[[ Provided material, beginning ]]

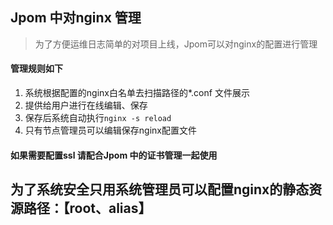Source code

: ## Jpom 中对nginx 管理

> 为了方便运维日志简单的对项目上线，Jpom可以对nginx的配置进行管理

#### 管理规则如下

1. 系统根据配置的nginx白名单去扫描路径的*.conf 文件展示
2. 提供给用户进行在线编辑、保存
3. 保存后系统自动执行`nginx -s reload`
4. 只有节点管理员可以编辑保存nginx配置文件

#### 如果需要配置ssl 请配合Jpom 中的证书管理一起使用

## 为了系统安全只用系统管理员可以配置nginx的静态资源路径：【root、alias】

[[ Provided material, end ]]
[[ Provided material, beginning ]]

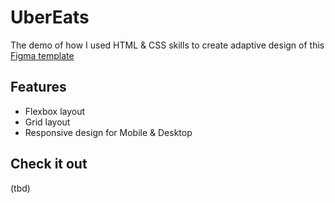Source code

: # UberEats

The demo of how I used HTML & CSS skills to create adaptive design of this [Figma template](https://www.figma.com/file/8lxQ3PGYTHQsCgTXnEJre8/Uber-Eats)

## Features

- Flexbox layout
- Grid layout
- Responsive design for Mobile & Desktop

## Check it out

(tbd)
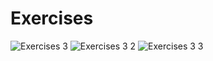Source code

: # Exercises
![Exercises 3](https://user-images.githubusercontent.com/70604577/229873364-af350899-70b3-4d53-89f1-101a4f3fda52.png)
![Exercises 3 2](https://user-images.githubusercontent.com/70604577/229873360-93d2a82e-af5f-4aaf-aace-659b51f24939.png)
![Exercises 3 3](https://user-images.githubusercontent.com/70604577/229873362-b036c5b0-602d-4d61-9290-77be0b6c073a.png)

[[ Provided material, end ]]

Every line that contains the string "https" should be copied from the entries.

## Answer space
The demo of how I used HTML & CSS skills to create adaptive design of this [Figma template](https://www.figma.com/file/8lxQ3PGYTHQsCgTXnEJre8/Uber-Eats)
![Exercises 3](https://user-images.githubusercontent.com/70604577/229873364-af350899-70b3-4d53-89f1-101a4f3fda52.png)
![Exercises 3 2](https://user-images.githubusercontent.com/70604577/229873360-93d2a82e-af5f-4aaf-aace-659b51f24939.png)
![Exercises 3 3](https://user-images.githubusercontent.com/70604577/229873362-b036c5b0-602d-4d61-9290-77be0b6c073a.png)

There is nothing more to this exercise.